O diretor do Sindicato dos Trabalhadores dos Correios de Londrina e Região, Cícero da Silva, pediu um pouco de paciência. ''Nós queremos negociar e voltar ao trabalho'', disse. O movimento de greve é nacional e, de acordo com Cícero, não há previsão de encerramento enquanto não houver uma nova negociação.
Na primeira proposta, rejeitada pela empresa, a categoria reivindicava aumento salarial linear de R$ 400 a partir de janeiro, reposição da inflação em 7,16%, além de 24,76% referentes às perdas acumuladas desde 1994. Atualmente o salário-base da categoria é de R$ 807. A empresa ofereceu reajuste de 6,87%, mais um adicional de R$ 50 a partir de janeiro de 2012.
Os funcionários rejeitaram a oferta e protocolaram na manhã de ontem uma contraproposta que reivindica aumento salarial linear de R$ 200, mas mantém os percentuais de reposição referentes aos valores da inflação e perdas salariais desde 1994 e mantém o aumento do piso salarial de R$ 807 para R$ 1.635.
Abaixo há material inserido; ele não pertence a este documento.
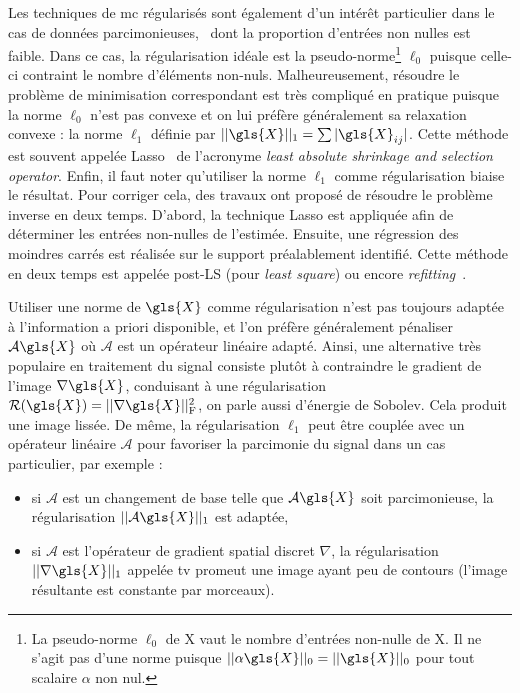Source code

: Les techniques de \gls{mc} régularisés sont également d'un intérêt particulier dans le cas de données  parcimonieuses, \ie\ dont la proportion d'entrées non nulles est faible. Dans ce cas, la régularisation idéale est la pseudo-norme\footnote{La pseudo-norme $\ell_0$ de \gls{X} vaut le nombre d'entrées non-nulle de \gls{X}. Il ne s'agit pas d'une norme puisque $||\alpha\gls{X}||_0 = ||\gls{X}||_0$ pour tout scalaire $\alpha$ non nul.} $\ell_0$ puisque celle-ci contraint le nombre d'éléments non-nuls. Malheureusement, résoudre le problème de minimisation correspondant est très compliqué en pratique puisque la norme $\ell_0$ n'est pas convexe et on lui préfère généralement sa relaxation convexe : la norme $\ell_1$ définie par $||\gls{X}||_1 = \sum |\gls{X}_{ij}|$. Cette méthode est souvent appelée Lasso~\cite{tibshirani1996regression} de l'acronyme \emph{least absolute shrinkage and selection operator}. Enfin, il faut noter qu'utiliser la norme $\ell_1$ comme régularisation biaise le résultat. Pour corriger cela, des travaux ont proposé de résoudre le problème inverse en deux temps. D'abord, la technique Lasso est appliquée afin de déterminer les entrées non-nulles de l'estimée. Ensuite, une régression des moindres carrés est réalisée sur le support préalablement identifié. Cette méthode en deux temps est appelée post-LS (pour \textit{least square}) ou encore \emph{refitting}~\cite{belloni2013least, lederer2013trust, deledalle2017clear}.

Utiliser une norme de $\gls{X}$ comme régularisation n'est pas toujours adaptée à l'information a priori disponible,  et l'on préfère généralement pénaliser $\mathcal{A}\gls{X}$ où $\mathcal{A}$ est un opérateur linéaire adapté. Ainsi, une alternative très populaire en traitement du signal consiste plutôt à contraindre le gradient de l'image $\nabla\gls{X}$, conduisant à une régularisation $\mathcal{R}(\gls{X})=\frobnorm{\nabla\gls{X}}$, on parle aussi d'énergie de Sobolev. Cela produit une image lissée. De même, la régularisation $\ell_1$ peut être couplée avec un opérateur linéaire $\mathcal{A}$ pour favoriser la parcimonie du signal dans un cas particulier, par exemple :
\begin{itemize}
    \item si $\mathcal{A}$ est un changement de base telle que $\mathcal{A}\gls{X}$ soit parcimonieuse, la régularisation $||\mathcal{A}\gls{X}||_1$ est adaptée,
    \item si $\mathcal{A}$ est l'opérateur de gradient spatial discret $\nabla$, la régularisation $||\nabla \gls{X}||_1$ appelée \gls{tv} promeut une image ayant peu de contours (l'image résultante est constante par morceaux).
\end{itemize}


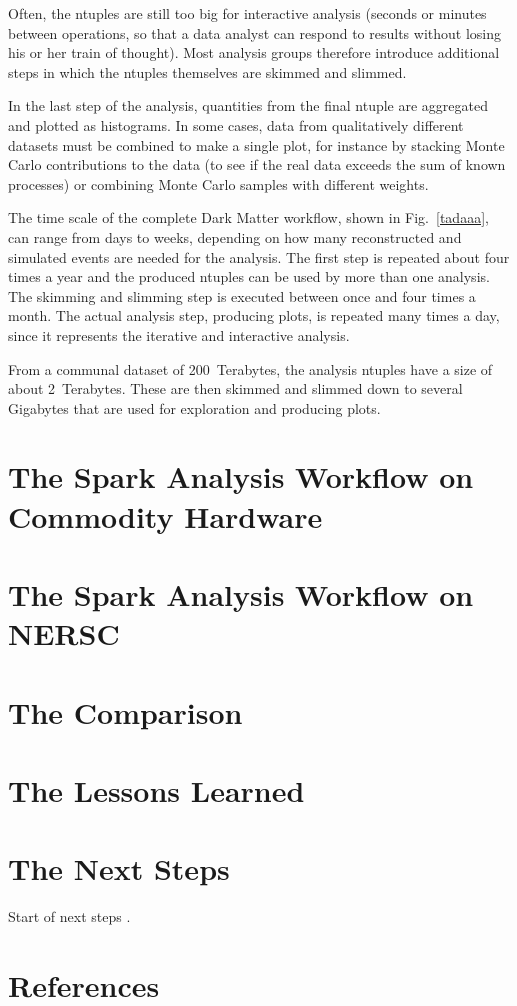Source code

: \documentclass[a4paper]{jpconf}
\begin{document}
Often, the ntuples are still too big for interactive analysis (seconds or minutes between operations, so that a data analyst can respond to results without losing his or her train of thought). Most analysis groups therefore introduce additional steps in which the ntuples themselves are skimmed and slimmed.

In the last step of the analysis, quantities from the final ntuple are aggregated and plotted as histograms. In some cases, data from qualitatively different datasets must be combined to make a single plot, for instance by stacking Monte Carlo contributions to the data (to see if the real data exceeds the sum of known processes) or combining Monte Carlo samples with different weights.

The time scale of the complete Dark Matter workflow, shown in Fig.~\ref{tadaaa}, can range from days to weeks, depending on how many reconstructed and simulated events are needed for the analysis. The first step is repeated about four times a year and the produced ntuples can be used by more than one analysis. The skimming and slimming step is executed between once and four times a month. The actual analysis step, producing plots, is repeated many times a day, since it represents the iterative and interactive analysis.

From a communal dataset of 200~Terabytes, the analysis ntuples have a size of about 2~Terabytes. These are then skimmed and slimmed down to several Gigabytes that are used for exploration and producing plots.

\section{The Spark Analysis Workflow on Commodity Hardware}

\section{The Spark Analysis Workflow on NERSC}

\section{The Comparison}

\section{The Lessons Learned}

\section{The Next Steps}
Start of next steps \cite{ex1}.

\section*{References}

\end{document}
Conforme nota enviada à imprensa pela empresa, o impacto apresentado pela contraproposta dos trabalhadores é praticamente o mesmo que o da proposta anterior. De acordo com o documento, se a contraproposta for aceita o impacto na folha de pagamentos chegaria a R$ 4,3 bilhões.
De acordo com a assessoria de imprensa dos Correios, ninguém no Paraná está autorizado a comentar a greve. Em comunicado, a empresa propõe a suspensão da greve e retomada das negociações tendo por base a contraproposta já rejeitada pelos trabalhadores. De acordo com a empresa, a entrega de correspondências não foi suspensa.